Задерживаюсь изучить один из аппаратов для клонирования.
— Хотите своего клона? — спрашивает он. — Могу устроить. Главное, чтобы вы не были евреем.
— Я уже сказал, что не еврей.
— Надо было спросить. Как не спросить.
— Ну, я не еврей.
— Хорошо. Тогда что, клона?
— А сколько это займет?
— Могу подогнать свеженького максимум через неделю.
— Он будет младенцем, правильно? В смысле придется его растить, правильно?
— Кому-то придется. Мы же не бессердечные.
— Ну, а вы сами можете? Тогда, может, я бы забрал его лет, скажем, через десяток?
— Могу, конечно. Я тут сижу без дела.
— Только нациста мне не надо.
— А. Вы же вроде сказали, что не еврей.
— Не еврей. Но я против всех форм геноцида.
— А. Хм. Ладно. Это ничего. Хм-м. Дайте подумать… Ладно, ну а кто вам тогда нужен?
— Режиссер.
— Рифеншталь?
— Нет. Без нацистов.
— Годар пойдет? Собственно, это все варианты.
— Да. Годар — нормально. Я его главный фанат.
— Отлично.
— Сколько с меня?
— В текущей апокалиптической экономике мне нет нужды в деньгах. Можете заплатить клоном. Я выращу двух вас. Одного для вас, одного для себя.

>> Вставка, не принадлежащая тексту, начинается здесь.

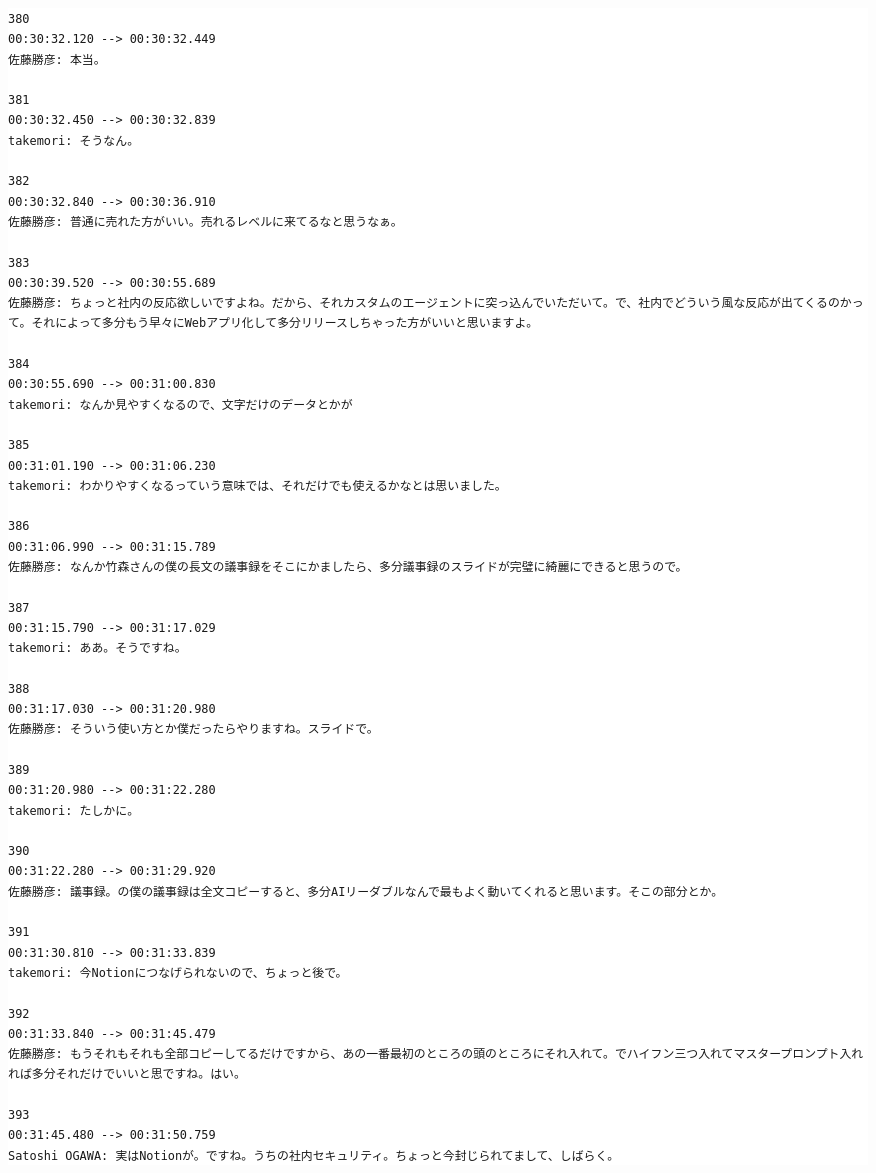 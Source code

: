     380
    00:30:32.120 --> 00:30:32.449
    佐藤勝彦: 本当。
    
    381
    00:30:32.450 --> 00:30:32.839
    takemori: そうなん。
    
    382
    00:30:32.840 --> 00:30:36.910
    佐藤勝彦: 普通に売れた方がいい。売れるレベルに来てるなと思うなぁ。
    
    383
    00:30:39.520 --> 00:30:55.689
    佐藤勝彦: ちょっと社内の反応欲しいですよね。だから、それカスタムのエージェントに突っ込んでいただいて。で、社内でどういう風な反応が出てくるのかって。それによって多分もう早々にWebアプリ化して多分リリースしちゃった方がいいと思いますよ。
    
    384
    00:30:55.690 --> 00:31:00.830
    takemori: なんか見やすくなるので、文字だけのデータとかが
    
    385
    00:31:01.190 --> 00:31:06.230
    takemori: わかりやすくなるっていう意味では、それだけでも使えるかなとは思いました。
    
    386
    00:31:06.990 --> 00:31:15.789
    佐藤勝彦: なんか竹森さんの僕の長文の議事録をそこにかましたら、多分議事録のスライドが完璧に綺麗にできると思うので。
    
    387
    00:31:15.790 --> 00:31:17.029
    takemori: ああ。そうですね。
    
    388
    00:31:17.030 --> 00:31:20.980
    佐藤勝彦: そういう使い方とか僕だったらやりますね。スライドで。
    
    389
    00:31:20.980 --> 00:31:22.280
    takemori: たしかに。
    
    390
    00:31:22.280 --> 00:31:29.920
    佐藤勝彦: 議事録。の僕の議事録は全文コピーすると、多分AIリーダブルなんで最もよく動いてくれると思います。そこの部分とか。
    
    391
    00:31:30.810 --> 00:31:33.839
    takemori: 今Notionにつなげられないので、ちょっと後で。
    
    392
    00:31:33.840 --> 00:31:45.479
    佐藤勝彦: もうそれもそれも全部コピーしてるだけですから、あの一番最初のところの頭のところにそれ入れて。でハイフン三つ入れてマスタープロンプト入れれば多分それだけでいいと思ですね。はい。
    
    393
    00:31:45.480 --> 00:31:50.759
    Satoshi OGAWA: 実はNotionが。ですね。うちの社内セキュリティ。ちょっと今封じられてまして、しばらく。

— Значит, режиссера и нациста?
— Да.
— Справедливо, — говорю я по размышлении.
Я же, в конце концов, не мировой жандарм.
Он протягивает руку. Я хочу ее пожать, но он валит меня на землю, сует в рот ватную палочку и берет мазок.
— Очевидно же, что незачем было брать образец ДНК силой, — говорю я.
— Задним умом все крепки, — говорит он. — До встречи.
Дальше я оказываюсь в величественных хоромах кинозвезды Мэндрю Мэнвилла (ранее Шерилд Рэй Пэрретт-Джаниор), и ко мне подлетают (на реактивных ранцах) двое его слуг — Мадд и Моллой. Они уже древние старики — как минимум такие же, как Инго в нашу первую встречу.
— Мы тебя ожидали, — говорит, паря передо мной, тощий и усатый, которого я принимаю за Моллоя. — Я Мадд, — добавляет он.
— Я принял тебя за Моллоя, — отвечаю я.
— Бывает, — говорит второй, тоже тощий и усатый — если следовать логике, видимо, Моллой.
— Я, видимо, Моллой, — говорит он. — Я не выбирал быть Моллоем, но, видимо, я — это он, такие уж мне сдали карты, и, как каждый из нас, я должен играть с картами, что мне сдали.
Я улыбаюсь, потому что не представляю, какое выражение лица будет уместно.
Оказывается, выбираю я неправильно, потому что Моллой приземляется, бросается на меня и пытается мазнуть изнутри по щеке ватной палочкой.
Мадд и Моллой в маразме, подозреваю я. Они предлагают мне чай, потом тут же опять предлагают чай. Я говорю «да, пожалуйста», а они приносят баклажан с торчащей соломинкой.
— Баклажан на французском — aubergine, — говорю я.
— Бу бу бу бу бу бу бу бу буб бу, — говорит Моллой, кажется, передразнивая меня.
Оба улетают, и я вспоминаю мультяшных спутников своего детства — Гегеля и Шлегеля. Они тоже летали. И в каком-то смысле были комедийным дуэтом. В голову приходит, что я половина комедийного дуэта. Только в моем случае — недобровольно, и не знаю, кто мой напарник. Вселенная? Сейчас я идеальный шут — то есть самодовольный идиот, — и мне это совсем не нравится. Почему я не могу стать сухарем? Я завидую преображению Моллоя. Но Моллой, понятно, существует в мире вымысла — единственном месте, где преображение возможно и даже необходимо, ведь нашему виду нужна надежда, арки персонажей. Нам нужно верить, что и это пройдет.
— Я наконец научился любить, — кричит Моллой мне сверху, снова пролетая над головой.
Глава 73
Тлеют тела, наваленные горой. Розенберги, подозреваю я. Избыток Розенбергов. Розенберги, забытые временем, не стоящей на месте культурой. Неактуальные Розенберги. Как тут не спросить себя, можно ли вообще выбрать туннель, который ты не выбирал. Как тут не заподозрить, что нельзя. И как тут с этой мыслью не войти в любой туннель наугад.
Здесь говорит живой Розенберг. Маленький Розенберг. Возможно, самый маленький из всех и потому наделенный чистотой цели и духа остальными собравшимися Розенбергами. Его голос пронзителен и точен, как мюзетт, или гобой-пикколо, самый одаренный из гобоев, и это только усиливает энтузиазм публики, когда малыш объясняет, что пришло время перемен.